Through
history, generals have been criticised for basing their strategies on past experiences
– the folly of fighting the previous war. It is a trap for market analysts too
– missing the risk factors building in front of them as they ward off the
causes of the last recession.
So why should politicians be any
different? In Canberra this question should be front and centre particularly in
relation to the issue Barack Obama recently called the urgent and growing
threat of climate change.
In essence the question is: has the
political battleground in developed economies changed since 2013, when running
hard against the carbon "tax" in Australia was central to the result?
Obama certainly thinks so.
"For all the immediate challenges that we gather to
address this week – terrorism, instability, inequality, disease," the
president told his special summit of world leaders in September, "there's
one issue that will define the contours of this century more dramatically than
any other, and that is the urgent and growing threat of a changing
climate." The White House had noticeably eschewed such rhetoric
post-Copenhagen in 2009 and on through 2012, correctly assessing that Americans
wanted the administration to focus exclusively on defibrillating a flat-lining
economy – getting America back to work.
Now with the US economy improving and the alarming evidence
of global warming continuing to mount, there is again a sense of urgency.
In the tightly scripted world of Team Abbott however,
climate change remains strangely static – a fixed two dimensional feature.
First and foremost, it is reduced to being little more than a preoccupation of
the inner cities and the Fairfax-ABC complex.
Second, inasmuch as it can be made indistinguishable from
the carbon tax, it is viewed as an electoral plus – the single factor that more
than any other in 2013, delivered the coalition unto office.
Through this frame of reference, Bill Shorten's declaration
last week that Labor remained committed to pricing carbon and would thus take a
revised policy to the next election, is a net positive for the government.
Maybe that's right. Nobody should underestimate Labor's
capacity to stuff things up. But it is also possible that this is precisely the
kind of "fighting-the-last-war" thinking that will find the
government flat-footed. After all, this particular political battleground has
never been static, even on the coalition side.

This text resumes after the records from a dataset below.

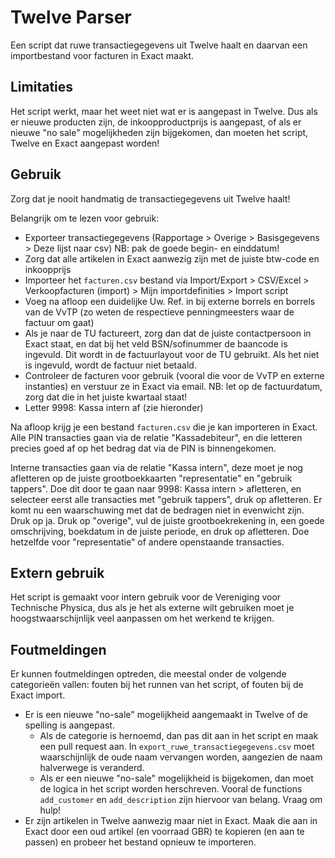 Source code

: # Twelve Parser

Een script dat ruwe transactiegegevens uit Twelve haalt en daarvan een
importbestand voor facturen in Exact maakt.

## Limitaties

Het script werkt, maar het weet niet wat er is aangepast in Twelve. Dus als er
nieuwe producten zijn, de inkoopproductprijs is aangepast, of als er nieuwe "no
sale" mogelijkheden zijn bijgekomen, dan moeten het script, Twelve en Exact
aangepast worden!

## Gebruik

Zorg dat je nooit handmatig de transactiegegevens uit Twelve haalt!

Belangrijk om te lezen voor gebruik:

- Exporteer transactiegegevens (Rapportage > Overige > Basisgegevens > Deze
  lijst naar csv) NB: pak de goede begin- en einddatum!
- Zorg dat alle artikelen in Exact aanwezig zijn met de juiste btw-code en
  inkoopprijs
- Importeer het `facturen.csv` bestand via Import/Export > CSV/Excel >
  Verkoopfacturen (import) > Mijn importdefinities > Import script
- Voeg na afloop een duidelijke Uw. Ref. in bij externe borrels en borrels van
  de VvTP (zo weten de respectieve penningmeesters waar de factuur om gaat)
- Als je naar de TU factureert, zorg dan dat de juiste contactpersoon in Exact
  staat, en dat bij het veld BSN/sofinummer de baancode is ingevuld. Dit wordt
  in de factuurlayout voor de TU gebruikt. Als het niet is ingevuld, wordt de
  factuur niet betaald.
- Controleer de facturen voor gebruik (vooral die voor de VvTP en externe
  instanties) en verstuur ze in Exact via email. NB: let op de factuurdatum,
  zorg dat die in het juiste kwartaal staat!
- Letter 9998: Kassa intern af (zie hieronder)

Na afloop krijg je een bestand `facturen.csv` die je kan importeren in Exact.
Alle PIN transacties gaan via de relatie "Kassadebiteur", en die letteren
precies goed af op het bedrag dat via de PIN is binnengekomen.

Interne transacties gaan via de relatie "Kassa intern", deze moet je nog
afletteren op de juiste grootboekkaarten "representatie" en "gebruik tappers".
Doe dit door te gaan naar 9998: Kassa intern > afletteren, en selecteer eerst
alle transacties met "gebruik tappers", druk op afletteren. Er komt nu een
waarschuwing met dat de bedragen niet in evenwicht zijn. Druk op ja. Druk op
"overige", vul de juiste grootboekrekening in, een goede omschrijving,
boekdatum in de juiste periode, en druk op afletteren. Doe hetzelfde voor
"representatie" of andere openstaande transacties.

## Extern gebruik

Het script is gemaakt voor intern gebruik voor de Vereniging voor Technische
Physica, dus als je het als externe wilt gebruiken moet je hoogstwaarschijnlijk
veel aanpassen om het werkend te krijgen.

## Foutmeldingen

Er kunnen foutmeldingen optreden, die meestal onder de volgende categorieën
vallen: fouten bij het runnen van het script, of fouten bij de Exact import.

- Er is een nieuwe "no-sale" mogelijkheid aangemaakt in Twelve of de spelling
  is aangepast.
  - Als de categorie is hernoemd, dan pas dit aan in het script en maak een
    pull request aan. In `export_ruwe_transactiegegevens.csv` moet
    waarschijnlijk de oude naam vervangen worden, aangezien de naam halverwege
    is veranderd.
  - Als er een nieuwe "no-sale" mogelijkheid is bijgekomen, dan moet de logica
    in het script worden herschreven. Vooral de functions `add_customer` en
    `add_description` zijn hiervoor van belang. Vraag om hulp!
- Er zijn artikelen in Twelve aanwezig maar niet in Exact. Maak die aan in
  Exact door een oud artikel (en voorraad GBR) te kopieren (en aan te passen)
  en probeer het bestand opnieuw te importeren.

Three successive Liberal leaders, clearly propelled along
by public concern, embraced strong market interventions: John Howard, Brendan
Nelson, and Malcolm Turnbull.
It took the over-promising /under-delivering ineptitude of
the Rudd government, the naive fundamentalism of the Greens, and the
opportunistic percussiveness of Tony Abbott to wreck that consensus. Even
Abbott, the fourth in that Liberal chain, had flip-flopped between private
scepticism and what he and others worried was a community consensus they
daren't ignore.
Who can forget what the freshly deposed Turnbull wrote in
these pages in December 2009: "Tony himself has in just four or five
months publicly advocated the blocking of the ETS, the passing of the ETS, the
amending of the ETS and if the amendments were satisfactory passing it, and now
the blocking of it," he wrote.
"His only redeeming virtue in this remarkable lack of
conviction is that every time he announced a new position to me he would
preface it with "Mate, mate, I know I am a bit of a weather vane on this,
but..."
Already it is clear that any Labor attempt at proposing
carbon pricing risks being framed as a tax. But will it wash? Australians overwhelmingly
believe in the science identifying global warming and have embraced alternative
energies such as household solar in huge numbers.
When the world's leading economies meet in Brisbane next
month for the G20, climate change will be discussed actively despite Abbott's
insistence that it be listed only as "energy efficiency". He'll have
the support of fellow sceptic and absentee at Obama's fore-mentioned leaders'
summit, Canada's Stephen Harper.
US and European leaders want it thoroughly discussed.
"Mr Obama's international adviser at the White House, Caroline Atkinson,
said the G20 economies generated 80 per cent of the world's carbon emissions
and should give a political push to 'specific steps' to reduce global
warming," The Australian Financial Review reported last
week.
To date the government has got by defending its bipartisan
commitment to a 5 per cent cut by 2020 on year 2000 levels. The 2020 target
however is not just pale, it is already old news. On top of whatever emerges
from the G20, the international community will meet in Lima in December to
discuss progress towards post 2020 emissions reductions targets.
The big players, the US, EU, and China, are preparing to
set those targets in the first quarter of 2015 as they move towards the major
climate change summit in Paris in December. Copenhagen may have been the dismal
failure that gutted Kevin Rudd, but it did agree to limiting global warming to
no more than 2 degrees over pre-industrial levels.
For Australia to meet its share of that based on our size,
that means emitting no more than 8 billion tonnes of CO2 by 2050 – the trouble
is, on present emissions, we get to that by 2030. It is just more evidence of
the parallel reality in which Australia is living.
Abbott began this week talking about coal as
"essential for the prosperity of Australia and … the prosperity of the
world … for many decades to come".
True enough, but he may end his first term talking about
much stronger action on climate change whether he likes it or not after being
"reverse Copenhagened" in Brisbane, Lima, and Paris.
Mark Kenny is Fairfax
Media's Chief Political Correspondent.